--- EXERCISE DATA ---

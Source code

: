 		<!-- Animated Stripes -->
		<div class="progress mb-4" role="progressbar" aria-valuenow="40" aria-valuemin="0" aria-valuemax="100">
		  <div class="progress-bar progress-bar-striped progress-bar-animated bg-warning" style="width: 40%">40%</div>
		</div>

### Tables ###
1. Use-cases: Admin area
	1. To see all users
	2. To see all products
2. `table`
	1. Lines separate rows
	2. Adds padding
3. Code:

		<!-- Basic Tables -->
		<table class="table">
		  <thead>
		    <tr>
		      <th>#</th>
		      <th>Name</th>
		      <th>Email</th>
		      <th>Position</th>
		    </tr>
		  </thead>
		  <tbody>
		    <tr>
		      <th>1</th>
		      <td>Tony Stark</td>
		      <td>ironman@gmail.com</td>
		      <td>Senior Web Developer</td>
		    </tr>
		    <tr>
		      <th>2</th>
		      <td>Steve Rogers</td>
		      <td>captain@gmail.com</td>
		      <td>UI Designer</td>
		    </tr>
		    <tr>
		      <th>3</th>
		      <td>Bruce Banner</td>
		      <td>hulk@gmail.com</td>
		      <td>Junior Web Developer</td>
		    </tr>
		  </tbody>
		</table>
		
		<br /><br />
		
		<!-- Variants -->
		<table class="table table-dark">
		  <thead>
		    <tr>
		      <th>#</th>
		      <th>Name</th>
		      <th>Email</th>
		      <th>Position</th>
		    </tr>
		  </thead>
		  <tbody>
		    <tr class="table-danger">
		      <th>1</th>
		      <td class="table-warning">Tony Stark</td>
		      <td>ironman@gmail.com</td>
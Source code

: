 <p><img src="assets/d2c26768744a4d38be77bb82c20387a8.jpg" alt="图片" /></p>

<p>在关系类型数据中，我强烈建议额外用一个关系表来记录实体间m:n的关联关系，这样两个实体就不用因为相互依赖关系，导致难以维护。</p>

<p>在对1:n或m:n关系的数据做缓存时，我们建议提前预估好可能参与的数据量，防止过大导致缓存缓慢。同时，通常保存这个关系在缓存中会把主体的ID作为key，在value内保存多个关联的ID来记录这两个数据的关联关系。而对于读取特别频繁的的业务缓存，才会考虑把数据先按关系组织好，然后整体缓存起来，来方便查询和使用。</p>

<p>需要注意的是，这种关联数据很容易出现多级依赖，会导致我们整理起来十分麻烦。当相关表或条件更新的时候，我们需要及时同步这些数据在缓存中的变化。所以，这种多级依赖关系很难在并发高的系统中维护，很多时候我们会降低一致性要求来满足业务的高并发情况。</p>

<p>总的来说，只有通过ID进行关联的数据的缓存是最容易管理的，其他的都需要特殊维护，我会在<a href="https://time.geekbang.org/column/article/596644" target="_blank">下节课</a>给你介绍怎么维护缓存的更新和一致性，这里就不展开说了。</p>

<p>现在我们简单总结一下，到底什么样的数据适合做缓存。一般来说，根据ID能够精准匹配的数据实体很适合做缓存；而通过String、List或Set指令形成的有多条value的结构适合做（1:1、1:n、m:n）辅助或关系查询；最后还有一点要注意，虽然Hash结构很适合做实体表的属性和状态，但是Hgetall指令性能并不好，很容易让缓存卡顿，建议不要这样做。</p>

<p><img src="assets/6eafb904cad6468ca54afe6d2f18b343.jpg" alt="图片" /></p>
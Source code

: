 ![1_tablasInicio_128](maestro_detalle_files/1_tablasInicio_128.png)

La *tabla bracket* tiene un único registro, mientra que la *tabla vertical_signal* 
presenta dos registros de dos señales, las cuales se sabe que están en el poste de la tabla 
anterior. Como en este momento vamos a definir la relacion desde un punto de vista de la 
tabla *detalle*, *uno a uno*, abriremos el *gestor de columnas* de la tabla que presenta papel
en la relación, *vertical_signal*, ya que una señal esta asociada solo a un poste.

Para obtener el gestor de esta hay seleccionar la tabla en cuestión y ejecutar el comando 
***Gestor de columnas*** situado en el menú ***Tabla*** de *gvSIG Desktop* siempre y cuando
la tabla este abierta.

---

EXERCISE = All lines of the data that hold "warning" need to be copied.

ANSWER BOX =
		  <div class="progress-bar progress-bar-striped progress-bar-animated bg-warning" style="width: 40%">40%</div>
		      <td class="table-warning">Tony Stark</td>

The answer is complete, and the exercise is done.